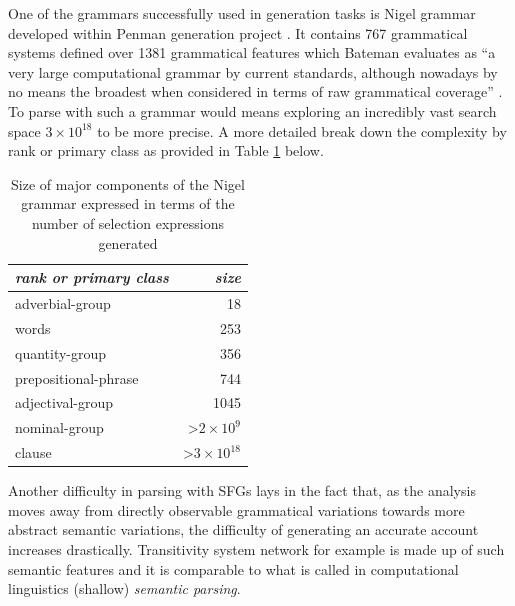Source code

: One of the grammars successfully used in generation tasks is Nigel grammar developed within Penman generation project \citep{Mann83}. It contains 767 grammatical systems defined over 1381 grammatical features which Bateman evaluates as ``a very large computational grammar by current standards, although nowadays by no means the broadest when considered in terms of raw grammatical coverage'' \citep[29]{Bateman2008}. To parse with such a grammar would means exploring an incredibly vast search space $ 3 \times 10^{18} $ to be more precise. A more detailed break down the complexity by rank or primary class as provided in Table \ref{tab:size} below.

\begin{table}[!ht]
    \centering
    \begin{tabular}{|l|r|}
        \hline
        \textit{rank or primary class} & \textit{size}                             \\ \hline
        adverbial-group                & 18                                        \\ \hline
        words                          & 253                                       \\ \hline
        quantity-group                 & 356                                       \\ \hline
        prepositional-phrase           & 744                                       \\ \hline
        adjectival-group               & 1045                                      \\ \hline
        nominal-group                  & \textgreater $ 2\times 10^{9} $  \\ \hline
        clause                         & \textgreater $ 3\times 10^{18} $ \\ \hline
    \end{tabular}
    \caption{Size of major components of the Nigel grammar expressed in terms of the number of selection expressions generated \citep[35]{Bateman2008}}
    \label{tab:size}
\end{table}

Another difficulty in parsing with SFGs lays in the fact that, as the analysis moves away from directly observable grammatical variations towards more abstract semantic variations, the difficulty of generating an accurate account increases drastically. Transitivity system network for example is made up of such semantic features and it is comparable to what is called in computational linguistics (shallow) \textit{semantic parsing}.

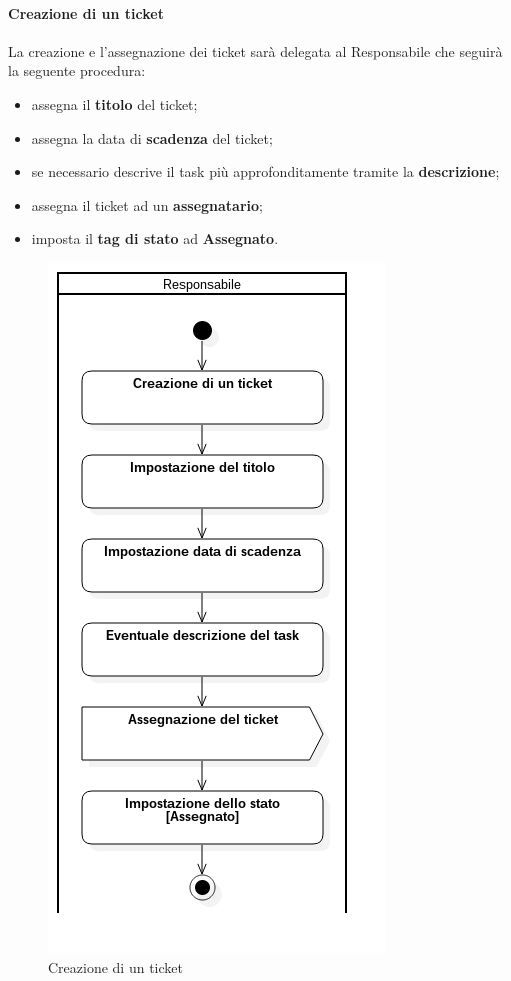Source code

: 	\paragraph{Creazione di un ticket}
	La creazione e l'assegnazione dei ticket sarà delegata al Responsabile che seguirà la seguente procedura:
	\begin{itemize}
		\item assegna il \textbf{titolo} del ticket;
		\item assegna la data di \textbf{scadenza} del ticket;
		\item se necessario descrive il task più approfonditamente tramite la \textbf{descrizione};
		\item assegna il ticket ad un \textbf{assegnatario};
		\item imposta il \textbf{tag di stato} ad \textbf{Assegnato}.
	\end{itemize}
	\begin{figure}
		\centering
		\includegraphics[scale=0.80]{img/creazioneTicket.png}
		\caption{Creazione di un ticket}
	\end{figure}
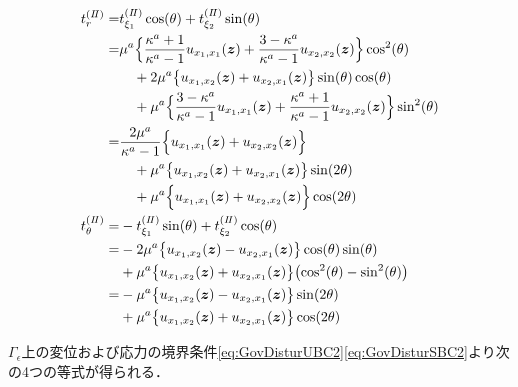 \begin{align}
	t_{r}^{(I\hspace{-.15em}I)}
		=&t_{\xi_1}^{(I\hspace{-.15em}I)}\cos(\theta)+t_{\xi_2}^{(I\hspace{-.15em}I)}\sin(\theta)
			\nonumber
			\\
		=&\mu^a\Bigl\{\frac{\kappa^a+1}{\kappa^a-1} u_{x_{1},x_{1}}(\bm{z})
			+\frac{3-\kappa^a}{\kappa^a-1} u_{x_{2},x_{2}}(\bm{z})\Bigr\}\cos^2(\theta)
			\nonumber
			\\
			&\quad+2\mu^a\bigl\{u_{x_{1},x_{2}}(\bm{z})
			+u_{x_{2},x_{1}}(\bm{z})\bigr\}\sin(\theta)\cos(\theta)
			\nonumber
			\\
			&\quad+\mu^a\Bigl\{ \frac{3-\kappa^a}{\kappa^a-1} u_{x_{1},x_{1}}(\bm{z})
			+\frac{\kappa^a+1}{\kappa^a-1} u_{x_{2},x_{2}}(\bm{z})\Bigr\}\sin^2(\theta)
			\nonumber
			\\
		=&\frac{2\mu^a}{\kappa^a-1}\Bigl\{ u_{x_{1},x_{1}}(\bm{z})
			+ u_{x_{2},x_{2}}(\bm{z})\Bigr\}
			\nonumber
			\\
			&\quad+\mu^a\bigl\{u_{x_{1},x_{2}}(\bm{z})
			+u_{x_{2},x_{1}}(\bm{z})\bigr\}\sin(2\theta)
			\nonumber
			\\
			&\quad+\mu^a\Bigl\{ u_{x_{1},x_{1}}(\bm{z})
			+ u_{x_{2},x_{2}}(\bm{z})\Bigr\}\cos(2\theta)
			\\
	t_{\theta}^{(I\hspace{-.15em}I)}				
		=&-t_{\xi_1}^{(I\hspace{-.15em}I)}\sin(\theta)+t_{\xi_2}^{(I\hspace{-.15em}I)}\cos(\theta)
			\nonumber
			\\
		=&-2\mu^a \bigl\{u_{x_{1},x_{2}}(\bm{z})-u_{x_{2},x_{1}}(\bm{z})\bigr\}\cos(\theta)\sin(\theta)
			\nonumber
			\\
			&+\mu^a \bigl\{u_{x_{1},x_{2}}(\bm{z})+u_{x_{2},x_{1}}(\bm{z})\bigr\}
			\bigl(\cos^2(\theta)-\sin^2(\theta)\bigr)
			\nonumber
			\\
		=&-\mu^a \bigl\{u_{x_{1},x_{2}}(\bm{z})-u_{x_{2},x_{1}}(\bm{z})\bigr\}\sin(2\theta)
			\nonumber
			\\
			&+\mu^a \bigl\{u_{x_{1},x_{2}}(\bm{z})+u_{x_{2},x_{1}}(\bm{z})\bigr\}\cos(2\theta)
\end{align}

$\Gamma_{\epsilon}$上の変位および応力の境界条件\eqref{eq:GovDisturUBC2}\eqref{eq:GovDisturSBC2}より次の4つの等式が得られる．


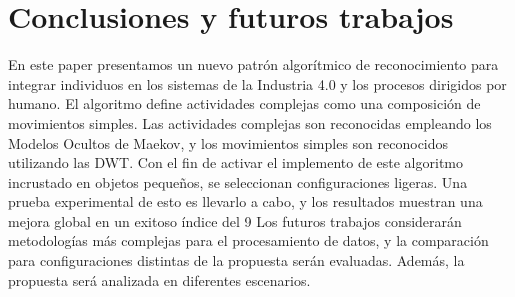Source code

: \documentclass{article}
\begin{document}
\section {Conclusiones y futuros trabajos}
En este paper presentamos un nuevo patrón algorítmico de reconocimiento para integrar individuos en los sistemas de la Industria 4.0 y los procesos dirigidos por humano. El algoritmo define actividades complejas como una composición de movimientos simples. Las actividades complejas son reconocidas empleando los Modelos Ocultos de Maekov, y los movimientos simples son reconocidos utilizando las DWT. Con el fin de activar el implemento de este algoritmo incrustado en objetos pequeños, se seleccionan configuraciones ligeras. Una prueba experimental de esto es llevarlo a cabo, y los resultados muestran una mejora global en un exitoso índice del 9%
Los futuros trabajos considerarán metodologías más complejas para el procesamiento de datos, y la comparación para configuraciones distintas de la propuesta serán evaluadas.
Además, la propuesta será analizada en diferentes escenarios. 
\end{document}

--

In the data above, find each line that has the word "Nigel" and copy it out.

: One of the grammars successfully used in generation tasks is Nigel grammar developed within Penman generation project \citep{Mann83}. It contains 767 grammatical systems defined over 1381 grammatical features which Bateman evaluates as ``a very large computational grammar by current standards, although nowadays by no means the broadest when considered in terms of raw grammatical coverage'' \citep[29]{Bateman2008}. To parse with such a grammar would means exploring an incredibly vast search space $ 3 \times 10^{18} $ to be more precise. A more detailed break down the complexity by rank or primary class as provided in Table \ref{tab:size} below.
    \caption{Size of major components of the Nigel grammar expressed in terms of the number of selection expressions generated \citep[35]{Bateman2008}}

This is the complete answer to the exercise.